Asia Briefs

Today through the weekend will be quiet around here. Maybe I’ll have time to drop in some linklets, but not much else. Here goes:

Taiwan’s obsession with ghosts.
Sample:

In Taiwan, ghosts are rarely a laughing matter. On TV, in daily conversation, at temples and in the deepest recesses of the unconscious, they maintain a firm grip on island society. Taiwanese are ghost-crazy – or rather, crazy to avoid them. A recent survey of Taipei college students found that 87% were believers, and some say that could be on the low side.

“I’d say the other 13% would probably hedge their bets if you questioned them closer,” says Marc Moskowitz, an anthropologist at Lake Forest College in Illinois who has studied Taiwan’s spirit beliefs. “Many Taiwanese feel it’s best not to anger the ghosts, just in case they do exist.”

Ghosts have been an integral part of Chinese culture dating to at least the Shang Dynasty, with 3,500-year-old oracle bones from the period depicting a big-headed, bent-kneed phantom.

But China has seen much of its otherworldly belief system erode under the Communist Party’s assault on religion and superstition. That has left Taiwan, which split from China in 1949 after civil war, a rich repository of this living tradition, one that draws scholars eager to study Chinese ghost practices in their purest form.
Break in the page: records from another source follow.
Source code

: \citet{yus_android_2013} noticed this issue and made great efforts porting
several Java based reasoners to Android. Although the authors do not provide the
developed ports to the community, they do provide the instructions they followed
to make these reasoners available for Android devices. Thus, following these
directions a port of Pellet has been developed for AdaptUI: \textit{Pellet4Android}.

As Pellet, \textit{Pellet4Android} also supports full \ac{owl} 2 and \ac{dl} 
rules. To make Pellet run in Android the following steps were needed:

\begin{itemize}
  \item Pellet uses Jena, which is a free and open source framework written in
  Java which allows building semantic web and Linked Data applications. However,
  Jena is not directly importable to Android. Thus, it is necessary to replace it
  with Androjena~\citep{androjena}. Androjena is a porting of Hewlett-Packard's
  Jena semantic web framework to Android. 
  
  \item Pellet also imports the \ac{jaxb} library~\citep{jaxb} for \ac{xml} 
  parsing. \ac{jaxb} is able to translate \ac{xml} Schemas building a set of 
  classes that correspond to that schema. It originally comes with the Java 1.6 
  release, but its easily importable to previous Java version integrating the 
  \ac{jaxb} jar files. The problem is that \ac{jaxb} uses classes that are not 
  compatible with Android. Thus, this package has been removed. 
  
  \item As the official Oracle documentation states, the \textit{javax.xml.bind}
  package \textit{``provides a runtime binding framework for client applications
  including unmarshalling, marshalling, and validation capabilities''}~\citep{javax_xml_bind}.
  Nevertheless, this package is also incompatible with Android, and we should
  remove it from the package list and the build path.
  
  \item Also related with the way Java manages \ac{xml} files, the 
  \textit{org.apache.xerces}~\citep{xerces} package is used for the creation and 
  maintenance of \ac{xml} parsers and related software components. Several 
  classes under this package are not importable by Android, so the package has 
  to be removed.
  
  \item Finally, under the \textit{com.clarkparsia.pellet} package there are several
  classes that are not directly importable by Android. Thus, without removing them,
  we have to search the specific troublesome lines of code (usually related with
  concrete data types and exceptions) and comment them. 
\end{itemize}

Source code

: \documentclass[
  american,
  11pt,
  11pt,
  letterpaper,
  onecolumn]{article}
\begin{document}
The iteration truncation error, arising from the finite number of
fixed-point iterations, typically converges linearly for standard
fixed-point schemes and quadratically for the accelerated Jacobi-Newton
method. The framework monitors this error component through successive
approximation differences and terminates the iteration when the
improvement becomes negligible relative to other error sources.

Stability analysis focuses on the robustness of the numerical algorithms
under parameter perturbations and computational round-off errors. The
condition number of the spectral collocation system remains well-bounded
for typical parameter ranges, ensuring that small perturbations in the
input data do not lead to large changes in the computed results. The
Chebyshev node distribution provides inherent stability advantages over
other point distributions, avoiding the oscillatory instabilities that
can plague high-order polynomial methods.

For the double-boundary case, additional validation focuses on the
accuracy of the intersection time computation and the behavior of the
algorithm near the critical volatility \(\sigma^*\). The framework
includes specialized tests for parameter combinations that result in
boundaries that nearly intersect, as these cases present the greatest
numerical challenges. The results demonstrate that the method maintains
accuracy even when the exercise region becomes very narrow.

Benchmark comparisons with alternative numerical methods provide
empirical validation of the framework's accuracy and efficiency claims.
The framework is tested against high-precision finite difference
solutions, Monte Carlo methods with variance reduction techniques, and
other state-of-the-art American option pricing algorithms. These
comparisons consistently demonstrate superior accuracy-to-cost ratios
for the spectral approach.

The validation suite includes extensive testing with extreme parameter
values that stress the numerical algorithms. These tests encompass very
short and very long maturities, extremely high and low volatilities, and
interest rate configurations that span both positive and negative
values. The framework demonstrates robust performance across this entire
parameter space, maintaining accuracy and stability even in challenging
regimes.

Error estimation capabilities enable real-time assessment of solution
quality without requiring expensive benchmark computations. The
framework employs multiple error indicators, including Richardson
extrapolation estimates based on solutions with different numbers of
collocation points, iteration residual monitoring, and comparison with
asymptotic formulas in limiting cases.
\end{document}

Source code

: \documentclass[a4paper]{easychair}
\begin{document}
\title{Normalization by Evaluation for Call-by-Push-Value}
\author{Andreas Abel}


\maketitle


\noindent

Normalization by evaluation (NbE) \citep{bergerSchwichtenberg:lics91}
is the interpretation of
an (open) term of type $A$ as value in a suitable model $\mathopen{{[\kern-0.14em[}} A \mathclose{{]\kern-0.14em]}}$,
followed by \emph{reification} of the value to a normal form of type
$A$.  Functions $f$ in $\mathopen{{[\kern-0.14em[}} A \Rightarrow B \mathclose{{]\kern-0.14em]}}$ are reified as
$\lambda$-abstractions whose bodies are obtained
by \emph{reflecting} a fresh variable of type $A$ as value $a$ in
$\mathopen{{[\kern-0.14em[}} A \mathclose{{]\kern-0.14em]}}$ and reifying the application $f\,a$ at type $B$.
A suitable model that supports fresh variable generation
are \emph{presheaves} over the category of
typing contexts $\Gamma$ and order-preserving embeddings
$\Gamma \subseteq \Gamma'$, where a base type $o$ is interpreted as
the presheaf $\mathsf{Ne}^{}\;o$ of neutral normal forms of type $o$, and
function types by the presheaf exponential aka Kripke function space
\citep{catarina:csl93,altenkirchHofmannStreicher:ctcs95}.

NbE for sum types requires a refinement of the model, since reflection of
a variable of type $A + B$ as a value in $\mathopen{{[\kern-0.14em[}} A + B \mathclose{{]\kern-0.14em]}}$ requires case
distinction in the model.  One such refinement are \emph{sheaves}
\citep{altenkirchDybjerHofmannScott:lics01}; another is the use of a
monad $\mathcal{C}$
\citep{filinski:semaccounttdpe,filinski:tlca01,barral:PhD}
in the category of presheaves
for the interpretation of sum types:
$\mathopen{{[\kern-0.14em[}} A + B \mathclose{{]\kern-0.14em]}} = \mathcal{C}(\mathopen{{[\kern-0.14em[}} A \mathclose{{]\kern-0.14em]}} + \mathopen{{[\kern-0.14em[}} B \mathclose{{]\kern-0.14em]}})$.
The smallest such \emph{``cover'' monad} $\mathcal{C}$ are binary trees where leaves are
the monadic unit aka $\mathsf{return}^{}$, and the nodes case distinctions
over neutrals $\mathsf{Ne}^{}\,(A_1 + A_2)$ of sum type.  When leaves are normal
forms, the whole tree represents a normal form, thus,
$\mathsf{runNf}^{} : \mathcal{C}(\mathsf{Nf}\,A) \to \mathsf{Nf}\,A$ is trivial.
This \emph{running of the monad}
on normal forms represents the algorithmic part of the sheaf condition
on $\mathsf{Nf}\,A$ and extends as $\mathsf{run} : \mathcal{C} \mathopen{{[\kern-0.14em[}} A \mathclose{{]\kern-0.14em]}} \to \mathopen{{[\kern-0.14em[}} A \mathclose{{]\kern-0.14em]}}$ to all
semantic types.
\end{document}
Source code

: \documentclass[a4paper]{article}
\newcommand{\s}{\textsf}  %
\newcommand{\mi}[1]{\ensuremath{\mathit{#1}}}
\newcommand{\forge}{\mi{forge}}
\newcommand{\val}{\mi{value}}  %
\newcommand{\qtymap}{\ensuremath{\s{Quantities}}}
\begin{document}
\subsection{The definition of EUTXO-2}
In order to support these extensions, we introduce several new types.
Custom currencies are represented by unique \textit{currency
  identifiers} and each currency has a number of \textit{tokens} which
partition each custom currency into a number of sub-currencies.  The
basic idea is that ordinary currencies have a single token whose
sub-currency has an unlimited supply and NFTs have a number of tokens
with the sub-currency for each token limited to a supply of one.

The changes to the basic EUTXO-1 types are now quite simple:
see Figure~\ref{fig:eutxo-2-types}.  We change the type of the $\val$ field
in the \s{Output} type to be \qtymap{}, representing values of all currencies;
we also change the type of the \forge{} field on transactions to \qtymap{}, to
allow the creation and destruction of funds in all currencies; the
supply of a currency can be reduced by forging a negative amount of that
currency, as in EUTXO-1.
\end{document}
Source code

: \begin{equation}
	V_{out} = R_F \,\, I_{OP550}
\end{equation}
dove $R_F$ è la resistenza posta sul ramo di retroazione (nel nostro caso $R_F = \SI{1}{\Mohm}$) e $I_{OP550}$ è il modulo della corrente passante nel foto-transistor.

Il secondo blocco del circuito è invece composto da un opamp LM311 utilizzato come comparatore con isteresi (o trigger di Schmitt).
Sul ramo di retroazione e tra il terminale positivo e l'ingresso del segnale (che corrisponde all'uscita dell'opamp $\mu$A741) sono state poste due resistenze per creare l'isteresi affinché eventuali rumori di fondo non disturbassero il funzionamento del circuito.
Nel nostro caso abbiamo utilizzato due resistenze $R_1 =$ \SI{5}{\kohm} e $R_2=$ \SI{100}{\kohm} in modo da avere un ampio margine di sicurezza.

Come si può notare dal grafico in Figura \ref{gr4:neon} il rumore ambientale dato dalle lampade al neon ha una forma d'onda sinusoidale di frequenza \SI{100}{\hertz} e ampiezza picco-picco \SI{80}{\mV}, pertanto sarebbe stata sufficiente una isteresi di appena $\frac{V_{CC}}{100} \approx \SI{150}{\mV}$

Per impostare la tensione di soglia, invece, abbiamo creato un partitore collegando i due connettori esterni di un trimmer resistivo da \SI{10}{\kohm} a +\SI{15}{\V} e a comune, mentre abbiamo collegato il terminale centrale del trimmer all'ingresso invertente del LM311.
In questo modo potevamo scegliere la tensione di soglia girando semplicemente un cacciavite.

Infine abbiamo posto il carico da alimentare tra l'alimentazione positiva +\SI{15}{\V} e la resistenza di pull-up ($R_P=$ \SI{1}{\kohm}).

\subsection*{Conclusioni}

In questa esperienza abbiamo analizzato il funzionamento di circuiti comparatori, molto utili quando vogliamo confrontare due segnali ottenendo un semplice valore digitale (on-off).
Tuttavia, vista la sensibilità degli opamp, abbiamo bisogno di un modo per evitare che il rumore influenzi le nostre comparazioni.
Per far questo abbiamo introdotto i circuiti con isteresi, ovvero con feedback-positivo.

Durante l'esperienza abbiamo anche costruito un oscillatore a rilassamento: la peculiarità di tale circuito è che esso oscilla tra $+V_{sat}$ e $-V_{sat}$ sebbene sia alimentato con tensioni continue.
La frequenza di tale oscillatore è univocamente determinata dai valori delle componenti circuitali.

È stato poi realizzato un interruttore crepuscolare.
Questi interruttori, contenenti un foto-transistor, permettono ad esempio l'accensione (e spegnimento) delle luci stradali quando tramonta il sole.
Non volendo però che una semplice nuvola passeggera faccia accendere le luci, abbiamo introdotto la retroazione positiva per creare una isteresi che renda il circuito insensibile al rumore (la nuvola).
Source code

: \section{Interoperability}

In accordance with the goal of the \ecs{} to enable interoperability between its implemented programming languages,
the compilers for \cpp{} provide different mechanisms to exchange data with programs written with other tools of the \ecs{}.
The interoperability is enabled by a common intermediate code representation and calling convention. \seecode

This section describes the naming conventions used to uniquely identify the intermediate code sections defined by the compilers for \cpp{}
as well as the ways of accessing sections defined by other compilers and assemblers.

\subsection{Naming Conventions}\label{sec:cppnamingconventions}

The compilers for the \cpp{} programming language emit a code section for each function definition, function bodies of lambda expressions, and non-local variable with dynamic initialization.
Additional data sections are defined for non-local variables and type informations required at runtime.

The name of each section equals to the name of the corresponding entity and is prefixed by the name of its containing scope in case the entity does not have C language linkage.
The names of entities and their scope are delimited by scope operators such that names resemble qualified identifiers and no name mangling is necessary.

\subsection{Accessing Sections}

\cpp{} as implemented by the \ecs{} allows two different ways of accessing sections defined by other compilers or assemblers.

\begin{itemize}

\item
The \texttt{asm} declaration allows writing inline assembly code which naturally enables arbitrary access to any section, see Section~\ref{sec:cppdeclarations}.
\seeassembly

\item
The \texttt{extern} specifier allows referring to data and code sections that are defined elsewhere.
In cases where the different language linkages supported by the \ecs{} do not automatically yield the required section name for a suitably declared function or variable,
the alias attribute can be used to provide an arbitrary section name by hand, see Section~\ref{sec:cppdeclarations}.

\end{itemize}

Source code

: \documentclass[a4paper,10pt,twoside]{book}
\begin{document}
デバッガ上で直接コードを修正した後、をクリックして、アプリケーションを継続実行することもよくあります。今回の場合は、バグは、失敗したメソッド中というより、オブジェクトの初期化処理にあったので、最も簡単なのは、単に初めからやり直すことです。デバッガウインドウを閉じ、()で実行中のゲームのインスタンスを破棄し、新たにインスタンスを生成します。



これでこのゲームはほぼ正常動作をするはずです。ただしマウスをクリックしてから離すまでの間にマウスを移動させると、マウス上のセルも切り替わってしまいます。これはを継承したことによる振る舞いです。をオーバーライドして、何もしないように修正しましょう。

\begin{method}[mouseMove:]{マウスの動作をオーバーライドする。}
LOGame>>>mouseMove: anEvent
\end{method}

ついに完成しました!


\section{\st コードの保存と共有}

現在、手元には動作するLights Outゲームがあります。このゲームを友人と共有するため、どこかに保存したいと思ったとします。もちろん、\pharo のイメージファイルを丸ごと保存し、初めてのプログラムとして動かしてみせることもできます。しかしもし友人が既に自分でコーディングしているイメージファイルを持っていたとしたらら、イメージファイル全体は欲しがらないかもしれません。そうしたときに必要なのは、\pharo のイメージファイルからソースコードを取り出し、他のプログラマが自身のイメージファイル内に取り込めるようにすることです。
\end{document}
Chinese government to scrub Karaoke bars of “unhealthy songs.
Sample:

With their control over newspapers, television, magazines and the Internet secure, censors in China are now turning their attention to the dim recesses of the nation’s karaoke parlors.

The state-run Beijing News reported Wednesday that the Ministry of Culture has issued new rules to prevent “unhealthy” songs from ringing forth in the sing-along bars. The campaign also will help safeguard intellectual property rights, it adds.

The government has picked three mid-size cities, Wuhan, Zhengzhou and Qingdao, to test the new program under which member businesses will choose songs from a central database. If successful, the program may go nationwide.


Jesus in China:
California Jesuits work on restoring a Shanghai cathedral vandalized during the Cultural Revolution.

This is much more than a fluff piece on interior decoration. It’s a must-read if you are in any way interested in Christianity in China. It’s a great article.

The Discussion: 4 Comments

“unhealthy karaoke songs?”

Would that include the theme song from Kimba the White Lion? (He’s Japanese, you know.)

July 19, 2006 @ 9:01 pm | Comment

Dang, not Qingdao. That’s one of the cities I’ve been meaning to check out. On the beach, German beer…but censored Karaoke?! That just ain’t right.

July 19, 2006 @ 10:45 pm | Comment

The Taiwanese are smart to believe in ghosts. Ghosts are serious stuff. Even Derrida wrote about them. 😉

The Ministry of Culture is clearly very, very bored.

July 20, 2006 @ 9:16 am | Comment

Good article on the St Ignatius Church in Shanghi. I wish they would come down here to Shenzhen and put some decent art in the church here. The church is outlined in neon at night so you won’t exactly miss it. Christmas decorations inside included santa caps, stockings, flashing Christmas lights and spinning lights behind Jesus in the creche scene. Ballons too. Outside was a 20 foot inflatable Santa.